No Brasil, o setor representa apenas 4% das emissões nacionais. Ao mesmo tempo, há muitas oportunidades para desenvolver práticas que gerem menos impacto ao meio ambiente. Segundo um estudo divulgado pelo United States Green Building em 2020, o Brasil ocupa a quinta posição no ranking mundial de projetos sustentáveis.
De acordo com o coordenador do Sistema de Estimativas de Emissões e Remoções de Gases de Efeito Estufa (SEEG) do Observatório do Clima (OC), David Tsai, o maior desafio para as empresas do ramo é implementar a descarbonização nos seus processos.
“Os materiais utilizados são muito intensos no consumo de combustíveis fósseis. Eles demandam combustíveis fósseis tanto para processar a matéria-prima extraída da natureza, quanto para transformá-la no produto que será usado na construção”, aponta.
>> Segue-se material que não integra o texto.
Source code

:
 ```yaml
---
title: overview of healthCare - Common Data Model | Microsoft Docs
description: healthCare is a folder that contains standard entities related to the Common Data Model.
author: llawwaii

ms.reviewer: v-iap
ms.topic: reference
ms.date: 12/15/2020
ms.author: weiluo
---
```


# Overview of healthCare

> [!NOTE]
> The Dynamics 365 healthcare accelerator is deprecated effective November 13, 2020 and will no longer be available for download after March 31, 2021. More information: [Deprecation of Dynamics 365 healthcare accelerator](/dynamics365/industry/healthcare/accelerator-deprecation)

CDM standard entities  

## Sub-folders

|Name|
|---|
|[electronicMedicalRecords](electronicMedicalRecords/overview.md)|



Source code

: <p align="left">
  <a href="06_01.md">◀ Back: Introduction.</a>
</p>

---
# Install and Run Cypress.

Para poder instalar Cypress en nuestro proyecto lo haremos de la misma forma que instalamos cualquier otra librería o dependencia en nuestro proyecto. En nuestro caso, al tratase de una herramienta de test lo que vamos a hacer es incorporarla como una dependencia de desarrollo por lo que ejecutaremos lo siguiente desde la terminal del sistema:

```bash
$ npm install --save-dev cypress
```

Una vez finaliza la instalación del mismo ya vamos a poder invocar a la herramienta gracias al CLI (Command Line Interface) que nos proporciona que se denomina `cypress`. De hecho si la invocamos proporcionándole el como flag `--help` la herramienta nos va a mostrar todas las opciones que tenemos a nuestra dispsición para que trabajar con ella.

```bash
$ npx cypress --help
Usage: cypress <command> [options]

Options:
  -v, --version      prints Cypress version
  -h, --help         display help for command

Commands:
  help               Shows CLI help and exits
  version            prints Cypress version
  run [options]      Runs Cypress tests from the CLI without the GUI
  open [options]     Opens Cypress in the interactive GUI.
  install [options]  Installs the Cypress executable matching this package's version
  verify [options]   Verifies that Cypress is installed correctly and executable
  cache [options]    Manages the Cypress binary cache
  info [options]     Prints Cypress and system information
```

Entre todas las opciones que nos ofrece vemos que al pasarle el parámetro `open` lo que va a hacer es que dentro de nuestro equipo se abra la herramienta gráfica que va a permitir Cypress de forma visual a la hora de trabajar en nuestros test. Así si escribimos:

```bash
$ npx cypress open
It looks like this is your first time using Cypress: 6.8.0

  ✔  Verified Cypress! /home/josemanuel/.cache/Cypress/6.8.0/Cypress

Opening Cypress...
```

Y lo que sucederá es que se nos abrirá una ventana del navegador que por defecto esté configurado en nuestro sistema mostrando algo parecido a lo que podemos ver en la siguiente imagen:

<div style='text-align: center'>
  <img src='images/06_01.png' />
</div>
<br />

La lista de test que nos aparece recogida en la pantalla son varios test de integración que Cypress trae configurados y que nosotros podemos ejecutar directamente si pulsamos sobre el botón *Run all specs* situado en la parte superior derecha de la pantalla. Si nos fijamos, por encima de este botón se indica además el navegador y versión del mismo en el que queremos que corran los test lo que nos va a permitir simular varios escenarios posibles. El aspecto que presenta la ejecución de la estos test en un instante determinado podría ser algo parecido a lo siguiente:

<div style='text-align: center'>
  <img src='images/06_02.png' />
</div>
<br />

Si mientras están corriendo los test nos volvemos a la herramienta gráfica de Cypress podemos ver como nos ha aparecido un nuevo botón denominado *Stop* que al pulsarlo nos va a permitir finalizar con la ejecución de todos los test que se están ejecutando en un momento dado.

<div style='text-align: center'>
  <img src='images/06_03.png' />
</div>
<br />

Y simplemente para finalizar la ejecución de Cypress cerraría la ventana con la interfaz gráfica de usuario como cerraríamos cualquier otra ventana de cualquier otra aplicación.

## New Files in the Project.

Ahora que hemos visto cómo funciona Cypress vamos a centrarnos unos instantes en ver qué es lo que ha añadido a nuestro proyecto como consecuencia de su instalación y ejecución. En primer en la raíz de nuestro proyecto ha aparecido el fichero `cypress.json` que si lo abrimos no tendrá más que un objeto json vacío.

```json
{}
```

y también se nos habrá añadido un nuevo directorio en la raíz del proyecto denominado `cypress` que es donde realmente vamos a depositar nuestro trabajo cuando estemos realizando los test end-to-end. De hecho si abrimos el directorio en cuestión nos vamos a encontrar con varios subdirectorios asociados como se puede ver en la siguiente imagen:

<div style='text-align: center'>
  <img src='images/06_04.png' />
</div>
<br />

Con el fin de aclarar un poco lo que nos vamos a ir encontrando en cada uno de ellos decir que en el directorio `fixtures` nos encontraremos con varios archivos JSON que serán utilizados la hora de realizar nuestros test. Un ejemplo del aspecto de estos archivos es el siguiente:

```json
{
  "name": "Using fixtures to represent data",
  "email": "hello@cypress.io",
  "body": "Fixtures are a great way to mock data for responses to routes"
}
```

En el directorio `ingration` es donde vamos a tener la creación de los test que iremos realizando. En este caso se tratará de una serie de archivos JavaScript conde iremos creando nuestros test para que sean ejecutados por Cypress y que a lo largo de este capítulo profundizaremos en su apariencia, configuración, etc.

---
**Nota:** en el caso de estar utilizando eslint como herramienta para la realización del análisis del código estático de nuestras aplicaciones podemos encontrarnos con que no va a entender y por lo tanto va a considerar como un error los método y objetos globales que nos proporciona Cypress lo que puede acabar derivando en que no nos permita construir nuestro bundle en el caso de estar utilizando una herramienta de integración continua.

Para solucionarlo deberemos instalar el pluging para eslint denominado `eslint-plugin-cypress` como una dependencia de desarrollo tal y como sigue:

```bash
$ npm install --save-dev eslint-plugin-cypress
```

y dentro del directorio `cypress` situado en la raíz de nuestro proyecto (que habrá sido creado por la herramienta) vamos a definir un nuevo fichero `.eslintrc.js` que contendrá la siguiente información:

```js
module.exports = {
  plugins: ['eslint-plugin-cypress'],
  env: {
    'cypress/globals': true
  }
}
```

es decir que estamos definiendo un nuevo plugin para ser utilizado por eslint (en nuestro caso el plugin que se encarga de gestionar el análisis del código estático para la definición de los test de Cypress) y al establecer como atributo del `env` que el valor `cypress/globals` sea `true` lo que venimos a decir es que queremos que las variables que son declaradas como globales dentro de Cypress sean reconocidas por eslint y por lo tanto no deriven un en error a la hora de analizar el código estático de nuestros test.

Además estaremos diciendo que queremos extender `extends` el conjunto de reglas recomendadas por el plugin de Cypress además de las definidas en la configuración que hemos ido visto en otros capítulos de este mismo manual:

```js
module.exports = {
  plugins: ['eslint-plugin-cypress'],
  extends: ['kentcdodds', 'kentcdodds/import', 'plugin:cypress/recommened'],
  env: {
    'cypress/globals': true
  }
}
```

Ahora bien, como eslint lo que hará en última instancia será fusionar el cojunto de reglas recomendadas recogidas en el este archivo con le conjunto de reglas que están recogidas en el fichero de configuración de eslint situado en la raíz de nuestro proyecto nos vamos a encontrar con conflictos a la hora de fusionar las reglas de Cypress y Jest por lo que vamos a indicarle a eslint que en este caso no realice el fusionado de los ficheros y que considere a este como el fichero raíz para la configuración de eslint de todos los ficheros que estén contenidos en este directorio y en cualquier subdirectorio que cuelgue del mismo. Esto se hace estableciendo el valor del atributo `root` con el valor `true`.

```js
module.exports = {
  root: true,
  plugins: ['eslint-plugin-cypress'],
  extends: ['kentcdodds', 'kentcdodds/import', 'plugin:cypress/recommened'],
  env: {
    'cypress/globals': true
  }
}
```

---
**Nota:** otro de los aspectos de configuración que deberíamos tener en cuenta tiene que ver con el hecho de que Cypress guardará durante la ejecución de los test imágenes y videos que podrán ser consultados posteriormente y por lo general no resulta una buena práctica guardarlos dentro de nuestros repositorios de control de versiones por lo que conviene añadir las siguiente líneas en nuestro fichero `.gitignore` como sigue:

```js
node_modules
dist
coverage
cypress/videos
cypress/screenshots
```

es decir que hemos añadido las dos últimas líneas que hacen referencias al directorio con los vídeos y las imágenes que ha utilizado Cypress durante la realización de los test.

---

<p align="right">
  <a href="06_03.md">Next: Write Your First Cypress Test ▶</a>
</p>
Para o fundador da empresa de investimentos em construtechs Terracotta Ventures, Bruno Loreto, o Brasil tem a vantagem de contar com uma matriz energética limpa, movida principalmente a hidrelétricas.
No entanto, ele destaca que a construção civil “também é um setor que tem menos capital de investidores privados quando comparado a países desenvolvidos”. Isso faz com que a “pressão por políticas em prol da descarbonização” seja mais lenta.
Segundo Loreto, um dos desafios para aplicar práticas sustentáveis está relacionado aos custos de novas tecnologias. “É necessário que a conta feche e o empresário veja quanto ele pode economizar de forma direta ao adotar tais inovações.”
De forma geral, o documento do PNUMA recomenda que as empresas reaproveitem estruturas de edifícios existentes. Segundo o estudo, a produção e a utilização de materiais como cimento, aço e alumínio carregam uma grande quantidade de carbono. O reaproveitamento gera 50% a 75% menos gases de efeito estufa do que as novas construções.
Vale lembrar que o concreto e o aço nem sempre foram a base da construção. A madeira, por exemplo, é um dos materiais mais antigos da história. Agora, na busca por soluções sustentáveis, o material começou a ganhar destaque no Brasil.
Para a diretora de marketing e sócia da Noah Tech, Cintia Valente, o material contribui significativamente para a diminuição de gases poluentes na atmosfera. A startup aposta na madeira engenheirada para oferecer soluções tecnológicas para a construção civil.
“A madeira estoca, em média, uma tonelada de carbono a cada metro cúbico. Além de ser uma construção ecológica, a tecnologia empregada permite que seja uma obra com quase nenhuma geração de resíduos, algo que hoje chega a ser de até 25% em uma construção tradicional não industrializada”, ressalta.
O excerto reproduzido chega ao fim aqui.